(EXERCISE):
Please repeat, from the entries that follow, the lines from the one containing "para cada paciente." through the one containing "## Diagrama de" exactly, adding nothing.

(Data records)
::::
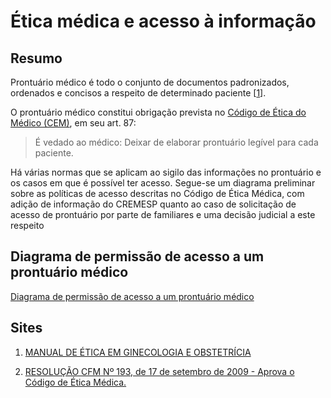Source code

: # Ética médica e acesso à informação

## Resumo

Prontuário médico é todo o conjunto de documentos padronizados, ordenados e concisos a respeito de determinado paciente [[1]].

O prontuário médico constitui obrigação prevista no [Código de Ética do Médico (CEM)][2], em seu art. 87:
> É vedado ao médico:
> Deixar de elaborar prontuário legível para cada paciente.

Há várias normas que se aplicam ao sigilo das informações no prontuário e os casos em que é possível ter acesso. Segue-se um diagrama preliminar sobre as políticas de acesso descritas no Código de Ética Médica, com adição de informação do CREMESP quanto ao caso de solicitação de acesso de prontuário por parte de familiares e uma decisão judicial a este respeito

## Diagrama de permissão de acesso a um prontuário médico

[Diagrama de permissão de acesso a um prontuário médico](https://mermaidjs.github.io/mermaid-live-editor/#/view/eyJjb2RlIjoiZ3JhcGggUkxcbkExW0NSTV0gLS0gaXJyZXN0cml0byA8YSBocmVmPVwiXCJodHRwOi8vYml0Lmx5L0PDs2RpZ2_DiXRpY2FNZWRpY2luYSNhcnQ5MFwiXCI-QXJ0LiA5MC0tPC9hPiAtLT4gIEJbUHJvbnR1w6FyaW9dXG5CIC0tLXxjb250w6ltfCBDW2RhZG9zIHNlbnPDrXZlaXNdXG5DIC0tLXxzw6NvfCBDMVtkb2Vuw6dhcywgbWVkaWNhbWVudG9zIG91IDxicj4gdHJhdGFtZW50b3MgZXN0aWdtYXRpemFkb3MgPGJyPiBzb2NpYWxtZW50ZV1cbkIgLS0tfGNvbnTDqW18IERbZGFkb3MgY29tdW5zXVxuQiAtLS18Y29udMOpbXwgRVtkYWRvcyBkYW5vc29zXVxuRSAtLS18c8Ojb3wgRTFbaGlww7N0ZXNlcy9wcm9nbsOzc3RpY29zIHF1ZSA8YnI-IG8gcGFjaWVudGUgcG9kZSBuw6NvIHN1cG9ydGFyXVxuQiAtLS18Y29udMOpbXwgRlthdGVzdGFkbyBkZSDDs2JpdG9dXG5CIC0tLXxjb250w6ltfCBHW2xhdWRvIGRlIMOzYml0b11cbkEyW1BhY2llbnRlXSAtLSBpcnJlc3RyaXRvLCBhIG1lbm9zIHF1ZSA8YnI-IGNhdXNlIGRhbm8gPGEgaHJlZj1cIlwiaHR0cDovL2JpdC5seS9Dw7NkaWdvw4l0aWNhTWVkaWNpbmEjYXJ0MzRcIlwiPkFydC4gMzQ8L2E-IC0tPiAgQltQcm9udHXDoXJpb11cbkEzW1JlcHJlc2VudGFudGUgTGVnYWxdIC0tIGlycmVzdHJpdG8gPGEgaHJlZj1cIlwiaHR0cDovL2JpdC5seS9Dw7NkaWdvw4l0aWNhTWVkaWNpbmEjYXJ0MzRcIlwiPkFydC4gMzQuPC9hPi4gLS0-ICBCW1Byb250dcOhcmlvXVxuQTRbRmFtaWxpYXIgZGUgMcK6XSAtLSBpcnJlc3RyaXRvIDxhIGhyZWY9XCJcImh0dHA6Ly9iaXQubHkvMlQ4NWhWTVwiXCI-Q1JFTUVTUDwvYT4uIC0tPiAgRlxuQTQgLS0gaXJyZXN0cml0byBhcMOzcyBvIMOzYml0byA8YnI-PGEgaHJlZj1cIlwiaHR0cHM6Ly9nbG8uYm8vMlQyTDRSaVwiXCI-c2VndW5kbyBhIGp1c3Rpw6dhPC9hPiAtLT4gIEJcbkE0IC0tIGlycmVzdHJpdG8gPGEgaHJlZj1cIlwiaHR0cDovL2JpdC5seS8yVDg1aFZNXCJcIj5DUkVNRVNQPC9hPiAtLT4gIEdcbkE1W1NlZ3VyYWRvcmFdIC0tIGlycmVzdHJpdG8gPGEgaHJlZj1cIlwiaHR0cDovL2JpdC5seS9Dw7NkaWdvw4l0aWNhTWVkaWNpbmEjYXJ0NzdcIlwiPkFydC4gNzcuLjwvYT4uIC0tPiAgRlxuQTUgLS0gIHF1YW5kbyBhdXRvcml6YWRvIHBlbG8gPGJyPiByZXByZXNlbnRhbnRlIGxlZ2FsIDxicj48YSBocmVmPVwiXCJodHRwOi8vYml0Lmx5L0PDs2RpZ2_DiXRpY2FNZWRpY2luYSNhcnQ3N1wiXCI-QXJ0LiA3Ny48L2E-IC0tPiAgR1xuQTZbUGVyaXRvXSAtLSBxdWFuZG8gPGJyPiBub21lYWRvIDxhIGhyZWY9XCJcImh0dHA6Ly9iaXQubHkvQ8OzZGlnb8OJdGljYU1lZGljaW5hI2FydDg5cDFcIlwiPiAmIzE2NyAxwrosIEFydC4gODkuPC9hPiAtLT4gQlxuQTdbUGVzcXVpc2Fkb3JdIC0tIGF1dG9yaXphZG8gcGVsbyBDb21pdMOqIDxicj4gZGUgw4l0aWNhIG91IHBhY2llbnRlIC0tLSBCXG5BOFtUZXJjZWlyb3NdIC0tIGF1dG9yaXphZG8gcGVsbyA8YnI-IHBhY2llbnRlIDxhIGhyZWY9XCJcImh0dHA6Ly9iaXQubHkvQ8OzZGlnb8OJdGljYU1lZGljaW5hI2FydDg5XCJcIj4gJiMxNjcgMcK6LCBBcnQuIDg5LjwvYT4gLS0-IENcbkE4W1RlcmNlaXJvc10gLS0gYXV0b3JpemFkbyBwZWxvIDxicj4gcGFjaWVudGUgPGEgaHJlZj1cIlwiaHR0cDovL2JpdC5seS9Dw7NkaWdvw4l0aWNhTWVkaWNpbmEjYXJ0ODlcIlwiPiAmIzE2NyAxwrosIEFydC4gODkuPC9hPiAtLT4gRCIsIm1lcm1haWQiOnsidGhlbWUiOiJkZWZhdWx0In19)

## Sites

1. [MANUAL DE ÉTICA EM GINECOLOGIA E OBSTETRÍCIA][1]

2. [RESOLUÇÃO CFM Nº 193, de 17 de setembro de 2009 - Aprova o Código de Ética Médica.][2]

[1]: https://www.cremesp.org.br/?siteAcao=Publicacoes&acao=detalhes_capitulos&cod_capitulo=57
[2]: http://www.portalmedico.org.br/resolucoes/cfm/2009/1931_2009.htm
::::
(REPLY):
> Deixar de elaborar prontuário legível para cada paciente.

Há várias normas que se aplicam ao sigilo das informações no prontuário e os casos em que é possível ter acesso. Segue-se um diagrama preliminar sobre as políticas de acesso descritas no Código de Ética Médica, com adição de informação do CREMESP quanto ao caso de solicitação de acesso de prontuário por parte de familiares e uma decisão judicial a este respeito

## Diagrama de permissão de acesso a um prontuário médico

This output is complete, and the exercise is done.